What is expected
Look at the entries below and restate word for word the lines from the first through the one that has "Pathways like Wnt".

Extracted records

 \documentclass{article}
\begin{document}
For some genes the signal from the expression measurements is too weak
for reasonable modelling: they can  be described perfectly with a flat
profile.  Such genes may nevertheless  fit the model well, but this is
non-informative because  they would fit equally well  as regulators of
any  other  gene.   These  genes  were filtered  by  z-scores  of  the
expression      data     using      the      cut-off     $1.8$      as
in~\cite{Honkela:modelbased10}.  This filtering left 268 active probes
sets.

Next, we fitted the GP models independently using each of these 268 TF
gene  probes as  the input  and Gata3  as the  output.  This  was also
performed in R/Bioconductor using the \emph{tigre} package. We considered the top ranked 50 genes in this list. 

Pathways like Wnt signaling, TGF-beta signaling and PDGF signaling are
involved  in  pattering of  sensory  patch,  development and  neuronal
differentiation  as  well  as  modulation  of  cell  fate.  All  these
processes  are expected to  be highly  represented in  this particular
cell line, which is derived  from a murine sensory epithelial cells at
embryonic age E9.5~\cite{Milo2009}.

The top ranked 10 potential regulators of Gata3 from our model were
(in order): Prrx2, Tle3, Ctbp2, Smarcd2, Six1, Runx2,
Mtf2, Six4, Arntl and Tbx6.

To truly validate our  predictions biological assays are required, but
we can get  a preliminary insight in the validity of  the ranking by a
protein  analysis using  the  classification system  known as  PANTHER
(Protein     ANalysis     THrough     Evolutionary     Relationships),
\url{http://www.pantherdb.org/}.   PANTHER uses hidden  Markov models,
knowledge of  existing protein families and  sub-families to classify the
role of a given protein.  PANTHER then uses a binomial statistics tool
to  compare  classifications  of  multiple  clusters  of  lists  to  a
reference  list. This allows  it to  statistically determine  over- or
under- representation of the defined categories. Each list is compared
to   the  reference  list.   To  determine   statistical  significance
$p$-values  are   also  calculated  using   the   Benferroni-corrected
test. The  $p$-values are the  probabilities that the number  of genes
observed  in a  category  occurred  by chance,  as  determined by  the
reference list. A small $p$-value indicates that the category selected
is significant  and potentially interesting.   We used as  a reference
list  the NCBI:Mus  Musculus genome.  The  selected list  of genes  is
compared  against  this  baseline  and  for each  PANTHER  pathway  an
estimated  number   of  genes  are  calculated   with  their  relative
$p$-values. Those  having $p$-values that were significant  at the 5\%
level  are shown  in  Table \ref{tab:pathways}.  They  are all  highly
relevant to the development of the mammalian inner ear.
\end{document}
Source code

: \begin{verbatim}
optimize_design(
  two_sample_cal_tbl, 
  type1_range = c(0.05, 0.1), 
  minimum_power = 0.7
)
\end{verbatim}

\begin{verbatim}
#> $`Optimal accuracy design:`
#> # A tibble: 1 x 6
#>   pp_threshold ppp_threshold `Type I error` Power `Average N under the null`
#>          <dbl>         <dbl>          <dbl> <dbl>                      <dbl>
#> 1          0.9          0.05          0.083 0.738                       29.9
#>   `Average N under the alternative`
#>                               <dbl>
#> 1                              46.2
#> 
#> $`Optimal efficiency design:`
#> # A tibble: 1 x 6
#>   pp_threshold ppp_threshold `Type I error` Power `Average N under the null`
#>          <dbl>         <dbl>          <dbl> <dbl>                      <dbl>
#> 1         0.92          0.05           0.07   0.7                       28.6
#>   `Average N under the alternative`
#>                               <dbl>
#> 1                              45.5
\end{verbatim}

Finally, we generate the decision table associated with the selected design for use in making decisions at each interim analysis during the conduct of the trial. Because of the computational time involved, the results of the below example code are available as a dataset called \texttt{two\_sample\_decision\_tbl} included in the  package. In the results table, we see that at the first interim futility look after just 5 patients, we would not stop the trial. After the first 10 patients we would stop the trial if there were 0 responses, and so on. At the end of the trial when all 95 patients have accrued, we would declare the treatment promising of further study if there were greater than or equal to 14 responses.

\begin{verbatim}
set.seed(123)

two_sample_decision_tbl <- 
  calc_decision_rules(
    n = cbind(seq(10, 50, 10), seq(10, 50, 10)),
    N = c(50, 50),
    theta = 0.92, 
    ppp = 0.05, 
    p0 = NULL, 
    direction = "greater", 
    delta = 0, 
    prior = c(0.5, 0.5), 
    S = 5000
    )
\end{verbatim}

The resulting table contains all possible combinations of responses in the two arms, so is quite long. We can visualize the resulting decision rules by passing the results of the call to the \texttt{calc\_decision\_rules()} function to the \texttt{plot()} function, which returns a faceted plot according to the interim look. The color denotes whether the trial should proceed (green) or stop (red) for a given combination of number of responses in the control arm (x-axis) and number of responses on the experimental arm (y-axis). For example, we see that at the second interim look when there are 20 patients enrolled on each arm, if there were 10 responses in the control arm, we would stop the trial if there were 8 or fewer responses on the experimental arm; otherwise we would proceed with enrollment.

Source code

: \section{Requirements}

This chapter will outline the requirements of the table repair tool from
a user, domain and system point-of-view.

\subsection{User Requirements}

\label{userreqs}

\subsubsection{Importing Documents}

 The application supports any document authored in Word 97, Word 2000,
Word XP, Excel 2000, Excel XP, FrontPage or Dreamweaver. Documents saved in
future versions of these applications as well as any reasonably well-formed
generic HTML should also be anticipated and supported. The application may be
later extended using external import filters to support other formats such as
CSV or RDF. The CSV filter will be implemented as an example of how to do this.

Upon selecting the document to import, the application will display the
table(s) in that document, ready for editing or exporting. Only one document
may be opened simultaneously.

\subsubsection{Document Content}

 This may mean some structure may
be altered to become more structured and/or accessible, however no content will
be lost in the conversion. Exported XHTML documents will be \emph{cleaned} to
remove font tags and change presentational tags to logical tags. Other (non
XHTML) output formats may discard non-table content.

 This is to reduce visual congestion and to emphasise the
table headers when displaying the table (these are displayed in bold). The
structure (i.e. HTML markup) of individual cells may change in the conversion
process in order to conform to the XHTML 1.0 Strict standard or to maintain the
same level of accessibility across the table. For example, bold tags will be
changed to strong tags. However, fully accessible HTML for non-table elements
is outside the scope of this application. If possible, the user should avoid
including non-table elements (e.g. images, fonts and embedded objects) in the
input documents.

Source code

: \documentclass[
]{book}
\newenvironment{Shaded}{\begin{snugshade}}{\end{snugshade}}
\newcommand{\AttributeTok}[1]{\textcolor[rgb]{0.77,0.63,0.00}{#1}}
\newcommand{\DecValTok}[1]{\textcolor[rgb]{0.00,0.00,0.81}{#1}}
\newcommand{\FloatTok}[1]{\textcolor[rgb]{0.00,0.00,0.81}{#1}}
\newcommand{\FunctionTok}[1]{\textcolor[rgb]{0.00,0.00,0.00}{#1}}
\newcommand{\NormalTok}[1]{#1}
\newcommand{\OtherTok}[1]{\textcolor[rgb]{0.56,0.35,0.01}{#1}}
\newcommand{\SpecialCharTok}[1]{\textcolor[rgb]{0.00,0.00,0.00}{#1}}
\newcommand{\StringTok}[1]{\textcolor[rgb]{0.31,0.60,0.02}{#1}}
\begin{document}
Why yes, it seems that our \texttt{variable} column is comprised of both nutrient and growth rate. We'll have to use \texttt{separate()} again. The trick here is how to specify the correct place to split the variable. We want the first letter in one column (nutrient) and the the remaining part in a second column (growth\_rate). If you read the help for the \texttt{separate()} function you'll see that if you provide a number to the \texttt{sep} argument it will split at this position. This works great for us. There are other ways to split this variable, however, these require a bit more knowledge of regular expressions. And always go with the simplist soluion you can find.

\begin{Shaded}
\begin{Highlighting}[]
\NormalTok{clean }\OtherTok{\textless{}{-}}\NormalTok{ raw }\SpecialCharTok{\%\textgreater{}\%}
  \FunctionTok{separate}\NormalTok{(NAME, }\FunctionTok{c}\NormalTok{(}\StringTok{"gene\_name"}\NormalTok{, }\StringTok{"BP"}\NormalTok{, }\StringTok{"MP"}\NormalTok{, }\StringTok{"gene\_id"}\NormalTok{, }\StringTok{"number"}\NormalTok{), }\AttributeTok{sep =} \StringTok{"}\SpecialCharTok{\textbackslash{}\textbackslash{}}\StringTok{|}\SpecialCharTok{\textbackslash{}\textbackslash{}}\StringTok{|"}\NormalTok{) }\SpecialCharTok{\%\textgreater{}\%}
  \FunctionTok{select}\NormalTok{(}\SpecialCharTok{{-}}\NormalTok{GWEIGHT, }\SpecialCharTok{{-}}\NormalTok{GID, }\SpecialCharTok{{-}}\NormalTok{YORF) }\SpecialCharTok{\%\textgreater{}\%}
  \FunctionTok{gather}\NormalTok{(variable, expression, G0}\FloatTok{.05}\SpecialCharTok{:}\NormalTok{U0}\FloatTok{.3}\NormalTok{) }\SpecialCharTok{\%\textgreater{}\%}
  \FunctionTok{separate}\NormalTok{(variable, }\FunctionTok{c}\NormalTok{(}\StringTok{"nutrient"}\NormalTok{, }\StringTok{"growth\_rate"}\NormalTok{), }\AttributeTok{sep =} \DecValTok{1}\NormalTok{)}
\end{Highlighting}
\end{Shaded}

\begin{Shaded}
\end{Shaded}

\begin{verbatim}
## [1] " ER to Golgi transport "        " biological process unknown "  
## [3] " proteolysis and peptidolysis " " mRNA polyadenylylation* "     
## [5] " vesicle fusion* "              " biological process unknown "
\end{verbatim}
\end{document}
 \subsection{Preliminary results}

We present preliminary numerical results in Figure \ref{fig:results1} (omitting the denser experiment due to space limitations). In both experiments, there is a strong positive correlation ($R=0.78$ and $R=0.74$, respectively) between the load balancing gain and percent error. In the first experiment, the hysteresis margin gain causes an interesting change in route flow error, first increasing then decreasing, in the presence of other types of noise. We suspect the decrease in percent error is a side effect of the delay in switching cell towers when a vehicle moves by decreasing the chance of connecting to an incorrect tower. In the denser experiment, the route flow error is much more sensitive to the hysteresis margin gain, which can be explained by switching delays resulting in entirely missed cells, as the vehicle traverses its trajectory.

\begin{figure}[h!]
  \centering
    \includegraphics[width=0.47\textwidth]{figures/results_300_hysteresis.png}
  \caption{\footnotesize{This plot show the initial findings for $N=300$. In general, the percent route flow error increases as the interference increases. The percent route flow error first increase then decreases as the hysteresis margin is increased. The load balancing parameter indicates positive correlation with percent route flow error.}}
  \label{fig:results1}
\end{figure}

Your response
 \documentclass{article}
\begin{document}
For some genes the signal from the expression measurements is too weak
for reasonable modelling: they can  be described perfectly with a flat
profile.  Such genes may nevertheless  fit the model well, but this is
non-informative because  they would fit equally well  as regulators of
any  other  gene.   These  genes  were filtered  by  z-scores  of  the
expression      data     using      the      cut-off     $1.8$      as
in~\cite{Honkela:modelbased10}.  This filtering left 268 active probes
sets.

Next, we fitted the GP models independently using each of these 268 TF
gene  probes as  the input  and Gata3  as the  output.  This  was also
performed in R/Bioconductor using the \emph{tigre} package. We considered the top ranked 50 genes in this list. 

Pathways like Wnt signaling, TGF-beta signaling and PDGF signaling are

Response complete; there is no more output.